Files
homelab-design/decisions/0054-kubeflow-pipeline-cicd.md
Billy D. 35f17d6342
All checks were successful
Update README with ADR Index / update-readme (push) Successful in 6s
docs: add ADR-0054 Kubeflow Pipeline CI/CD and ADR-0055 Internal Python Package Publishing
2026-02-13 14:44:45 -05:00

4.6 KiB

Kubeflow Pipeline CI/CD

  • Status: accepted
  • Date: 2026-02-13
  • Deciders: Billy
  • Technical Story: Automate compilation and upload of Kubeflow Pipelines on git push

Context and Problem Statement

Kubeflow Pipelines are defined as Python scripts (*_pipeline.py) that compile to YAML IR documents. These must be compiled with kfp and then uploaded to the Kubeflow Pipelines API. Doing this manually is error-prone and easy to forget — a push to main should automatically make pipelines available in the Kubeflow UI.

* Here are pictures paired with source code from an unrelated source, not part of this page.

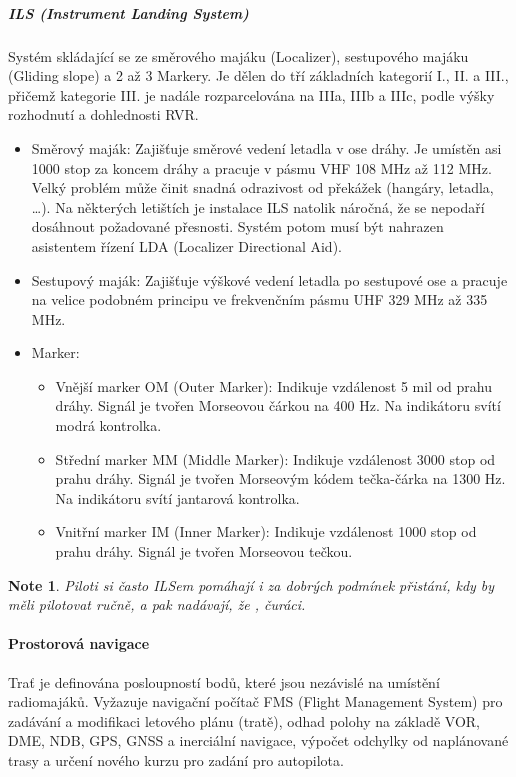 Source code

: \documentclass[11pt,a4paper]{article}
\theoremstyle{my-theorem}
\theoremstyle{non-theorem}
\newtheorem{note}[theorem]{Note}
\begin{document}
\subparagraph*{ILS (Instrument Landing System)} Systém skládající se ze směrového majáku (Localizer), sestupového majáku (Gliding slope) a 2 až 3 Markery. Je dělen do tří základních kategorií I., II. a III., přičemž kategorie III. je nadále rozparcelována na IIIa, IIIb a IIIc, podle výšky rozhodnutí a dohlednosti RVR.
\begin{itemize}
    \item Směrový maják: Zajišťuje směrové vedení letadla v ose dráhy. Je umístěn asi 1000 stop za koncem dráhy a pracuje v pásmu VHF 108 MHz až 112 MHz. Velký problém může činit snadná odrazivost od překážek (hangáry, letadla, \dots). Na některých letištích je instalace ILS natolik náročná, že se nepodaří dosáhnout požadované přesnosti. Systém potom musí být nahrazen  asistentem řízení LDA (Localizer Directional Aid).
    \item Sestupový maják: Zajišťuje výškové vedení letadla po sestupové ose a pracuje na velice podobném principu ve frekvenčním pásmu UHF 329 MHz až 335 MHz.
    \item Marker: \begin{itemize}
        \item Vnější marker OM (Outer Marker): Indikuje vzdálenost 5 mil od prahu dráhy. Signál je tvořen Morseovou čárkou na 400 Hz. Na indikátoru svítí modrá kontrolka.
        \item Střední marker MM (Middle Marker): Indikuje vzdálenost 3000 stop od prahu dráhy. Signál je tvořen Morseovým kódem tečka-čárka na 1300 Hz. Na indikátoru svítí jantarová kontrolka.
        \item Vnitřní marker IM (Inner Marker): Indikuje vzdálenost 1000 stop od prahu dráhy. Signál je tvořen Morseovou tečkou.
    \end{itemize}
\end{itemize}
\begin{note}
    Piloti si často ILSem pomáhají i za dobrých podmínek přistání, kdy by měli pilotovat ručně, a pak nadávají, že , čuráci.
\end{note}

\paragraph*{Prostorová navigace} Trať je definována posloupností bodů, které jsou nezávislé na umístění radiomajáků. Vyžazuje navigační počítač FMS (Flight Management System) pro zadávání a modifikaci letového plánu (tratě), odhad polohy na základě VOR, DME, NDB, GPS, GNSS a inerciální navigace, výpočet odchylky od naplánované trasy a určení nového kurzu pro zadání pro autopilota.
\end{document}
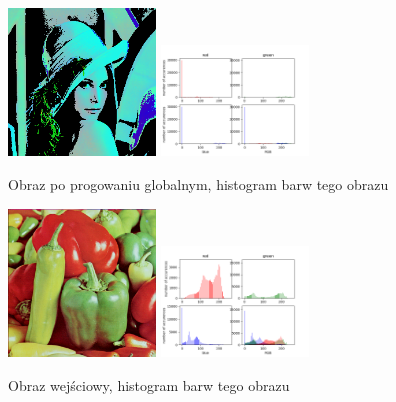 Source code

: \documentclass[final,a4paper,openany,12pt]{mwbk}
\begin{document}
\begin{figure}[H]
	\begin{center}
		\includegraphics[width=0.35\textwidth]{lena_color_globThreshold_result}
		\includegraphics[width=0.35\textwidth]{lena_color_globThreshold_histogram}
	\end{center}
	\caption{Obraz po progowaniu globalnym, histogram barw tego obrazu}
\end{figure}

\begin{figure}[H]
	\begin{center}
		\includegraphics[width=0.35\textwidth]{peppers_color}
		\includegraphics[width=0.35\textwidth]{peppers_color_histogram}
	\end{center}
	\caption{Obraz wejściowy, histogram barw tego obrazu}
\end{figure}
\end{document}
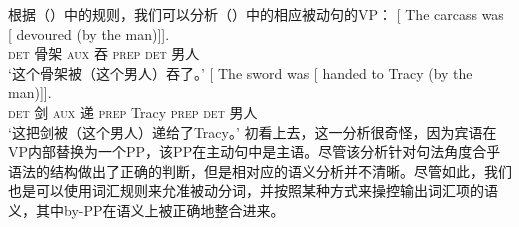 根据（）中的规则，我们可以分析（）中的相应被动句的VP：
\eal
\ex
\gll {} [ The carcass was [ devoured (by the man)]].\\
{} {} \textsc{det} 骨架 \textsc{aux} {} 吞 \textsc{prep} \textsc{det} 男人\\
\glt `这个骨架被（这个男人）吞了。'
\ex
\gll {} [ The sword was [ handed to Tracy (by the man)]].\\
{} {} \textsc{det} 剑 \textsc{aux} {} 递 \textsc{prep} Tracy \textsc{prep} \textsc{det} 男人\\
\glt `这把剑被（这个男人）递给了Tracy。'
\zl
%
初看上去，这一分析很奇怪，因为宾语在VP内部替换为一个PP，该PP在主动句中是主语。尽管该分析针对句法角度合乎语法的结构做出了正确的判断，但是相对应的语义分析并不清晰。尽管如此，我们也是可以使用词汇规则来允准被动分词，并按照某种方式来操控输出词汇项的语义，其中by-PP在语义上被正确地整合进来\citep[]{GKPS85a}。

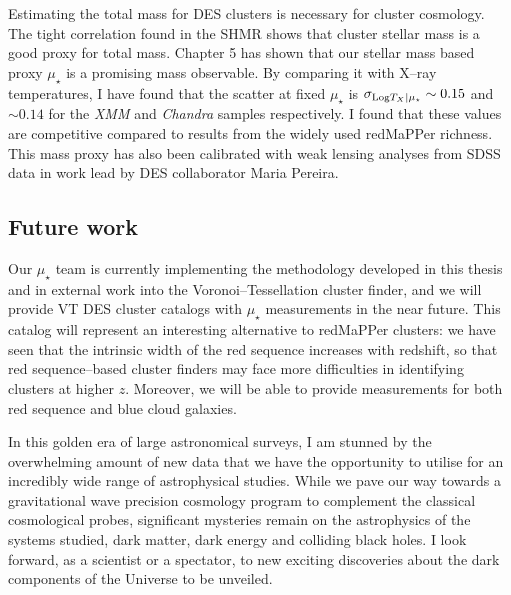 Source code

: Estimating the total mass for DES clusters is necessary for cluster cosmology. The tight correlation found in the SHMR shows that cluster stellar mass is a good proxy for total mass. Chapter 5 has shown that our stellar mass based proxy $\mu_\star $ is a promising mass observable. By comparing it with X--ray temperatures, I have found that the scatter at fixed $\mu_\star$ is $\sigma_{{\rm Log}T_X|\mu_\star }\sim 0.15$ and $\sim 0.14$ for the \emph{XMM} and \emph{Chandra} samples respectively. I found that these values are competitive compared to results from the widely used redMaPPer richness. This mass proxy has also been calibrated with weak lensing analyses from SDSS data in work lead by DES collaborator Maria Pereira. 

\subsection{Future work}
Our $\mu_\star$ team is currently implementing the methodology developed in this thesis and in external work into the Voronoi--Tessellation cluster finder, and we will provide VT DES cluster catalogs with $\mu_\star$ measurements in the near future. This catalog will represent an interesting alternative to redMaPPer clusters: we have seen that the intrinsic width of the red sequence increases with redshift, so that red sequence--based cluster finders may face more difficulties in identifying clusters at higher $z$. Moreover, we will be able to provide measurements for both red sequence and blue cloud galaxies.

In this golden era of large astronomical surveys, I am stunned by the overwhelming amount of new data that we have the opportunity to utilise for an incredibly wide range of astrophysical studies. While we pave our way towards a gravitational wave precision cosmology program to complement the classical cosmological probes, significant mysteries remain on the astrophysics of the systems studied, dark matter, dark energy and colliding black holes. I look forward, as a scientist or a spectator, to new exciting discoveries about the dark components of the Universe to be unveiled.




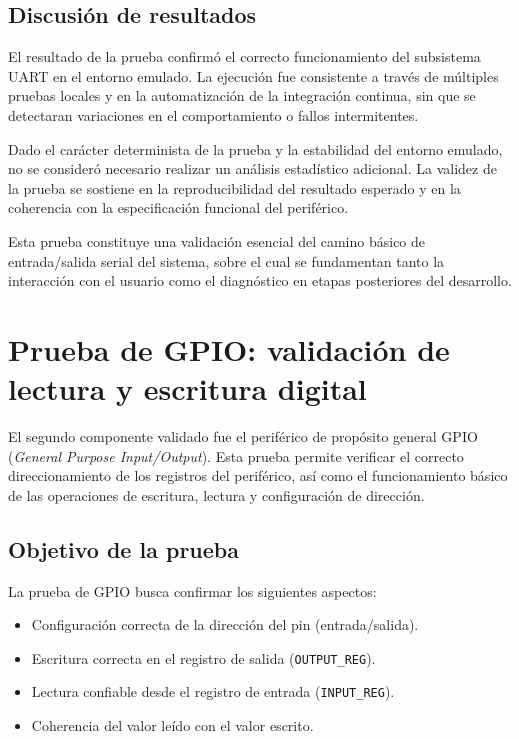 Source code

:\vspace{1em}
\subsection*{Discusión de resultados}

El resultado de la prueba confirmó el correcto funcionamiento del subsistema UART en el entorno emulado. La ejecución fue consistente a través de múltiples pruebas locales y en la automatización de la integración continua, sin que se detectaran variaciones en el comportamiento o fallos intermitentes. 

Dado el carácter determinista de la prueba y la estabilidad del entorno emulado, no se consideró necesario realizar un análisis estadístico adicional. La validez de la prueba se sostiene en la reproducibilidad del resultado esperado y en la coherencia con la especificación funcional del periférico.

Esta prueba constituye una validación esencial del camino básico de entrada/salida serial del sistema, sobre el cual se fundamentan tanto la interacción con el usuario como el diagnóstico en etapas posteriores del desarrollo.

\section{Prueba de GPIO: validación de lectura y escritura digital}
\label{subsec:gpio-test}

El segundo componente validado fue el periférico de propósito general GPIO (\emph{General Purpose Input/Output}). Esta prueba permite verificar el correcto direccionamiento de los registros del periférico, así como el funcionamiento básico de las operaciones de escritura, lectura y configuración de dirección.

\subsection*{Objetivo de la prueba}

La prueba de GPIO busca confirmar los siguientes aspectos:

\begin{itemize}
    \item Configuración correcta de la dirección del pin (entrada/salida).
    \item Escritura correcta en el registro de salida (\texttt{OUTPUT\_REG}).
    \item Lectura confiable desde el registro de entrada (\texttt{INPUT\_REG}).
    \item Coherencia del valor leído con el valor escrito.
\end{itemize}

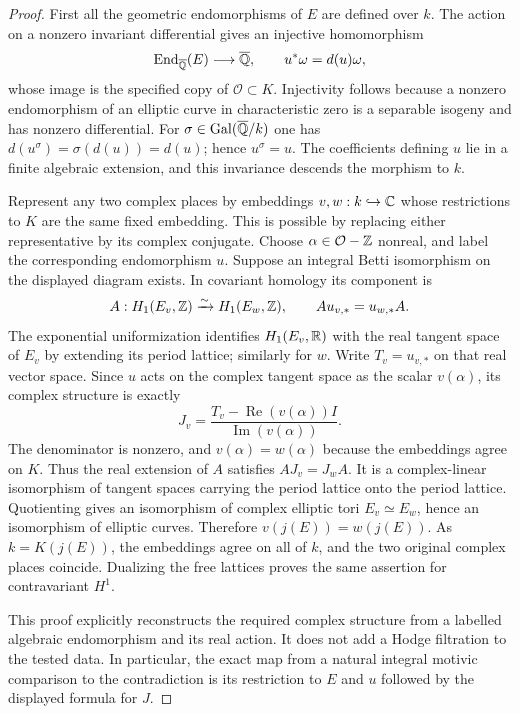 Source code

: \begin{proof}
First all the geometric endomorphisms of $E$ are defined over $k$. The action on a nonzero invariant differential gives an injective homomorphism
\[
 \operatorname{End}_{\overline{\mathbb Q}}(E)\longrightarrow\overline{\mathbb Q},
 \qquad u^*\omega=d(u)\omega,
\]
whose image is the specified copy of $\mathcal O\subset K$. Injectivity follows because a nonzero endomorphism of an elliptic curve in characteristic zero is a separable isogeny and has nonzero differential. For $\sigma\in\operatorname{Gal}(\overline{\mathbb Q}/k)$ one has $d(u^\sigma)=\sigma(d(u))=d(u)$; hence $u^\sigma=u$. The coefficients defining $u$ lie in a finite algebraic extension, and this invariance descends the morphism to $k$.

Represent any two complex places by embeddings $v,w:k\hookrightarrow\mathbb C$ whose restrictions to $K$ are the same fixed embedding. This is possible by replacing either representative by its complex conjugate. Choose $\alpha\in\mathcal O-\mathbb Z$ nonreal, and label the corresponding endomorphism $u$. Suppose an integral Betti isomorphism on the displayed diagram exists. In covariant homology its component is
\[
 A:H_1(E_v,\mathbb Z)\xrightarrow{\sim}H_1(E_w,\mathbb Z),
 \qquad A u_{v,*}=u_{w,*}A.
\]
The exponential uniformization identifies $H_1(E_v,\mathbb R)$ with the real tangent space of $E_v$ by extending its period lattice; similarly for $w$. Write $T_v=u_{v,*}$ on that real vector space. Since $u$ acts on the complex tangent space as the scalar $v(\alpha)$, its complex structure is exactly
\[
 J_v=\frac{T_v-\operatorname{Re}(v(\alpha))I}
                 {\operatorname{Im}(v(\alpha))}.
\]
The denominator is nonzero, and $v(\alpha)=w(\alpha)$ because the embeddings agree on $K$. Thus the real extension of $A$ satisfies $A J_v=J_w A$. It is a complex-linear isomorphism of tangent spaces carrying the period lattice onto the period lattice. Quotienting gives an isomorphism of complex elliptic tori $E_v\simeq E_w$, hence an isomorphism of elliptic curves. Therefore $v(j(E))=w(j(E))$. As $k=K(j(E))$, the embeddings agree on all of $k$, and the two original complex places coincide. Dualizing the free lattices proves the same assertion for contravariant $H^1$.

This proof explicitly reconstructs the required complex structure from a labelled algebraic endomorphism and its real action. It does not add a Hodge filtration to the tested data. In particular, the exact map from a natural integral motivic comparison to the contradiction is its restriction to $E$ and $u$ followed by the displayed formula for $J$.
\end{proof}

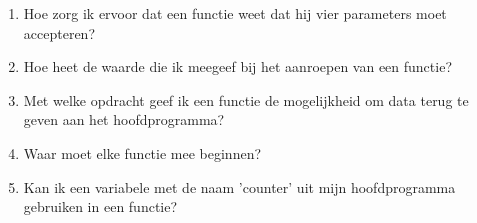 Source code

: \begin{enumerate}
\item Hoe zorg ik ervoor dat een functie weet dat hij vier parameters moet accepteren?
\item Hoe heet de waarde die ik meegeef bij het aanroepen van een functie?
\item Met welke opdracht geef ik een functie de mogelijkheid om data terug te geven aan het hoofdprogramma?
\item Waar moet elke functie mee beginnen?
\item Kan ik een variabele met de naam 'counter' uit mijn hoofdprogramma gebruiken in een functie?
\end{enumerate}
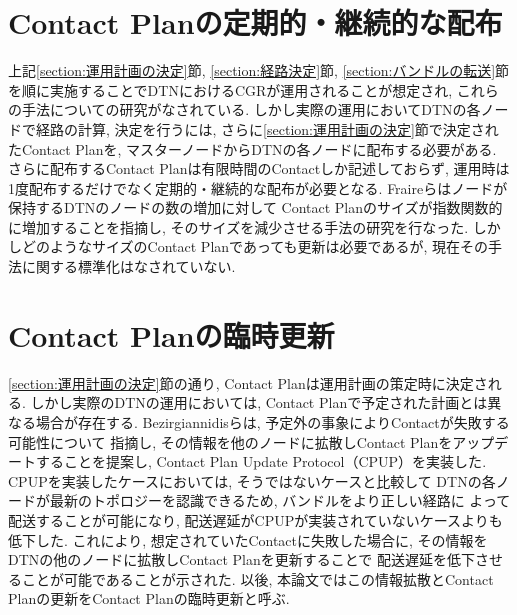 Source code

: \section{Contact Planの定期的・継続的な配布}
\label{section:Contact Planの定期的・継続的な配布}

上記\ref{section:運用計画の決定}節, \ref{section:経路決定}節, \ref{section:バンドルの転送}節
を順に実施することでDTNにおけるCGRが運用されることが想定され, 
これらの手法についての研究がなされている.  
しかし実際の運用においてDTNの各ノードで経路の計算, 決定を行うには, 
さらに\ref{section:運用計画の決定}節で決定されたContact Planを, 
マスターノードからDTNの各ノードに配布する必要がある.  
さらに配布するContact Planは有限時間のContactしか記述しておらず, 
運用時は1度配布するだけでなく定期的・継続的な配布が必要となる.  
Fraireらはノードが保持するDTNのノードの数の増加に対して
Contact Planのサイズが指数関数的に増加することを指摘し, 
そのサイズを減少させる手法の研究を行なった\cite{FRAIRE2018}.  
しかしどのようなサイズのContact Planであっても更新は必要であるが, 
現在その手法に関する標準化はなされていない.  

\section{Contact Planの臨時更新}
\label{section:ContactPlanの臨時更新}
\ref{section:運用計画の決定}節の通り, Contact Planは運用計画の策定時に決定される.  
しかし実際のDTNの運用においては, Contact Planで予定された計画とは異なる場合が存在する.  
Bezirgiannidisらは, 予定外の事象によりContactが失敗する可能性について
指摘し, その情報を他のノードに拡散しContact Planをアップデートすることを提案し, 
Contact Plan Update Protocol（CPUP）を実装した\cite{Bezirgiannidis2013}.  
CPUPを実装したケースにおいては, そうではないケースと比較して
DTNの各ノードが最新のトポロジーを認識できるため, バンドルをより正しい経路に
よって配送することが可能になり, 配送遅延がCPUPが実装されていないケースよりも
低下した. これにより, 想定されていたContactに失敗した場合に, 
その情報をDTNの他のノードに拡散しContact Planを更新することで
配送遅延を低下させることが可能であることが示された. 
以後, 本論文ではこの情報拡散とContact Planの更新をContact Planの臨時更新と呼ぶ. 

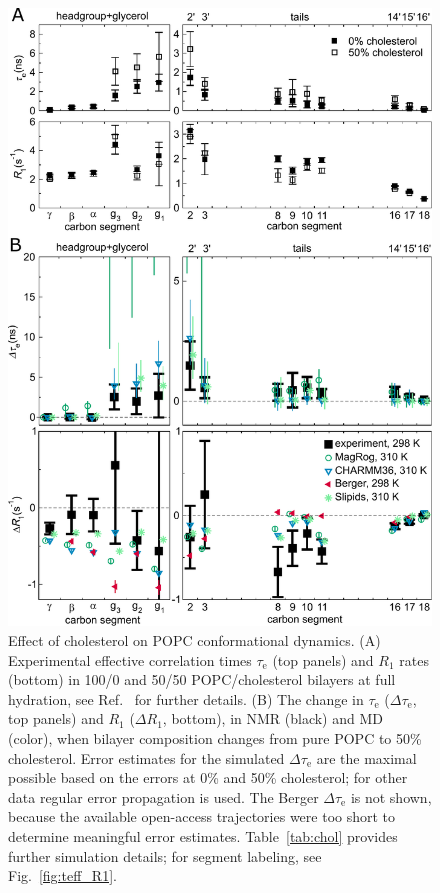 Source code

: \documentclass[journal=jcisd8,manuscript=article,layout=twocolumn]{achemso}
\begin{document}
\begin{figure}[h!]
	\centering
	\includegraphics[width=\columnwidth]{../Figs/cholesterol.pdf}  
	\caption{Effect of cholesterol on POPC conformational dynamics.
	(A) Experimental effective correlation times $\tau_\mathrm{e}$ (top panels) and $R_{1}$ rates (bottom) in 100/0 and 50/50 POPC/cholesterol bilayers at full hydration, see Ref.~ for further details.
	(B) The change in $\tau_\mathrm{e}$ ($\Delta\tau_\mathrm{e}$, top panels) and $R_{1}$ ($\Delta R_{1}$, bottom),
	in NMR (black) and MD (color), when bilayer composition changes from pure POPC to 50\% cholesterol.
	Error estimates for the simulated $\Delta\tau_\mathrm e$ are the maximal possible
	based on the errors at 0\% and 50\% cholesterol;
	for other data regular error propagation is used.
	The Berger $\Delta\tau_\mathrm{e}$ is not shown, because the available open-access trajectories were too short to determine meaningful error estimates.
	Table~\ref{tab:chol} provides further simulation details;
	for segment labeling, see Fig.~\ref{fig:teff_R1}.
	}
	\label{fig:chol}
\end{figure}
\end{document}
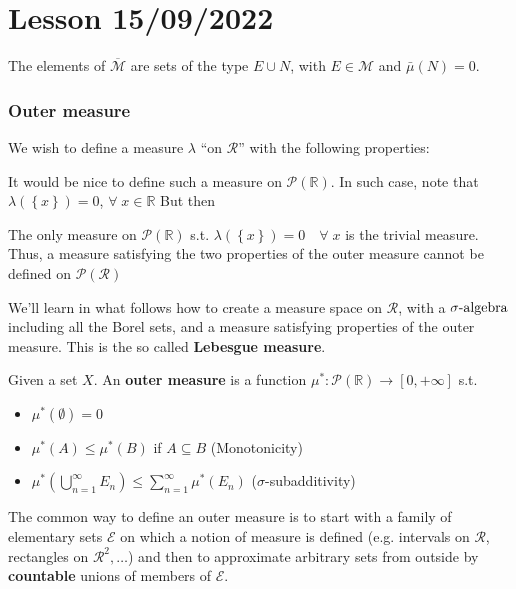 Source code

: \section{Lesson 15/09/2022}
The elements of \(\overline{\mathcal{M}}\) are sets of the type \(E \cup N\), with \(E \in \mathcal{M}\) and \(\bar{\mu}(N) = 0\).
\subsubsection*{Outer measure}
We wish to define a measure \(\lambda\) ``on \(\mathcal{R}\)'' with the following properties:
It would be nice to define such a measure on \(\mathcal{P}(\mathbb{R})\). In such case, note that \(\lambda(\left\lbrace x \right\rbrace) = 0\), \(\forall \; x \in \mathbb{R}\)
But then 
\begin{theorem}[Ulam]
    The only measure on \(\mathcal{P}(\mathbb{R})\) s.t. \(\lambda(\left\lbrace x \right\rbrace) = 0 \quad \forall \; x\) is the trivial measure. Thus, a measure satisfying the two properties of the outer measure cannot be defined on \(\mathcal{P}(\mathcal{R})\)
\end{theorem}
We'll learn in what follows how to create a measure space on \(\mathcal{R}\), with a \(\sigma\mbox{-algebra}\) including all the Borel sets, and a measure satisfying properties of the outer measure. This is the so called \textbf{Lebesgue measure}.
\begin{definition}
    Given a set \(X\). An \textbf{outer measure} is a function \(\mu^* : \mathcal{P}(\mathbb{R}) \to [0, +\infty]\) s.t. 
    \begin{itemize}
        \item \(\mu^*(\emptyset) = 0\)
        \item \(\mu^*(A) \leq \mu^*(B)\) if \(A \subseteq B\) (Monotonicity)
        \item \(\mu^*(\bigcup_{n=1}^{\infty} E_n) \leq \sum_{n=1}^{\infty} \mu^*(E_n)\) (\(\sigma\)-subadditivity)
    \end{itemize}
\end{definition}
The common way to define an outer measure is to start with a family of elementary sets \(\mathcal{E}\) on which a notion of measure is defined (e.g. intervals on \(\mathcal{R}\), rectangles on \(\mathcal{R}^2, \ldots\)) and then to approximate arbitrary sets from outside by \textbf{countable} unions of members of \(\mathcal{E}\).
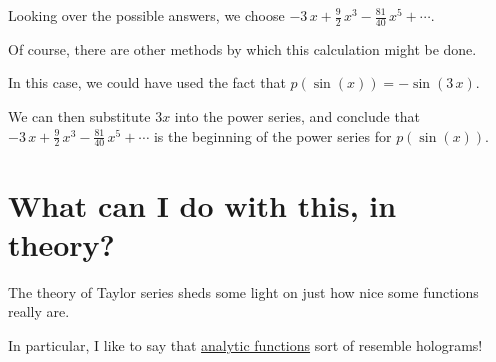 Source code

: \documentclass{ximera}
\begin{document}
\begin{question}
\begin{solution}
\begin{hint}
                \end{hint}
                \begin{hint}
                  Looking over the possible answers, we choose \(-3 \, x+ \displaystyle\frac{9}{2} \, x^{3}-\displaystyle\frac{81}{40} \, x^{5}+ \cdots \).
                \end{hint}
                \begin{hint}
                  Of course, there are other methods by which this calculation might be done.
                \end{hint}
                \begin{hint}
                  In this case, we could have used the fact that  \(p(\sin\left(x\right)) = -\sin\left(3 \, x\right)\).
                \end{hint}
                \begin{hint}
                  We can then substitute \(3x\) into the power series, and conclude that \(-3 \, x+ \displaystyle\frac{9}{2} \, x^{3}-\displaystyle\frac{81}{40} \, x^{5}+ \cdots \) is the beginning of the power series for \(p(\sin\left(x\right))\).

                \end{hint}


              \begin{multiple-choice}

              \end{multiple-choice}

              \end{solution}
            \end{question}
            

\section{What can I do with this, in theory?}

The theory of Taylor series sheds some light on just how nice some functions really are.


In particular, I like to say that \href{http://en.wikipedia.org/wiki/Analytic_function}{analytic functions} sort of resemble holograms!

\end{document}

How do we automate the compile-and-upload lifecycle for Kubeflow Pipelines using the existing Gitea Actions CI infrastructure?

Decision Drivers

  • Pipeline definitions change frequently as new ML workflows are added
  • Manual kfp pipeline upload is tedious and easy to forget
  • Kubeflow Pipelines API is accessible within the cluster
  • Gitea Actions runners already exist (ADR-0031)
  • Notifications via ntfy are established (ADR-0015)

Considered Options

  1. Gitea Actions workflow with in-cluster KFP API access
  2. Argo Events watching git repo, triggering Argo Workflow to upload
  3. CronJob polling for changes
  4. Manual upload via CLI

Decision Outcome

Chosen option: Option 1 — Gitea Actions workflow, because the runners are already in-cluster, the pattern is consistent with other CI workflows (ADR-0031), and it provides immediate feedback via ntfy.

Positive Consequences

  • Zero-touch pipeline deployment — push to main and pipelines appear in Kubeflow
  • Consistent CI pattern across all repositories
  • Version tracking with timestamped tags (v20260213-143022)
  • Existing pipelines get new versions; new pipelines are auto-created
  • ntfy notifications on success/failure

Negative Consequences

  • Requires NetworkPolicy to allow cross-namespace traffic (gitea → kubeflow)
  • Pipeline compilation happens in CI, not locally — compilation errors only surface in CI
  • KFP SDK version must be pinned in CI to match the cluster

Implementation

Workflow Structure

The workflow (.gitea/workflows/compile-upload.yaml) has two jobs:

Job Purpose
compile-and-upload Find *_pipeline.py, compile each with KFP, upload YAML to Kubeflow
notify Send ntfy notification with compile/upload summary

Pipeline Discovery

on:
  push:
    branches: [main]
    paths:
      - "**/*_pipeline.py"
      - "**/*pipeline*.py"
  workflow_dispatch:

Pipelines are discovered at runtime with find . -maxdepth 1 -name '*_pipeline.py', avoiding shell issues with glob expansion in CI variables. The workflow_dispatch trigger allows manual re-runs.

Upload Strategy

The upload step uses an inline Python script with the KFP client:

  1. Connect to ml-pipeline.kubeflow.svc.cluster.local:8888
  2. For each compiled YAML:
    • Check if a pipeline with that name already exists
    • Exists → upload as a new version with timestamp tag
    • New → create the pipeline
  3. Report uploaded/failed counts as job outputs

NetworkPolicy Requirement

Gitea Actions runners run in the gitea namespace. Kubeflow's NetworkPolicies default-deny cross-namespace ingress. A dedicated policy was added:

apiVersion: networking.k8s.io/v1
kind: NetworkPolicy
metadata:
  name: allow-gitea-ingress
  namespace: kubeflow
spec:
  podSelector: {}
  policyTypes:
    - Ingress
  ingress:
    - from:
        - namespaceSelector:
            matchLabels:
              kubernetes.io/metadata.name: gitea

This joins existing policies for envoy (external access) and ai-ml namespace (pipeline-bridge, kfp-sync-job).

Notification

The notify job sends a summary to ntfy.observability.svc.cluster.local:80/gitea-ci including:

  • Compile count and upload count
  • Version tag
  • Failed pipeline names (on failure)
  • Clickable link to the CI run in Gitea

Current Pipelines

Pipeline Purpose
document_ingestion_pipeline RAG document processing with MLflow
evaluation_pipeline Model evaluation
dvd_transcription_pipeline DVD audio → transcript via Whisper
qlora_pdf_pipeline QLoRA fine-tune on PDFs from S3
voice_cloning_pipeline Speaker extraction + VITS voice training
vllm_tuning_pipeline vLLM inference parameter tuning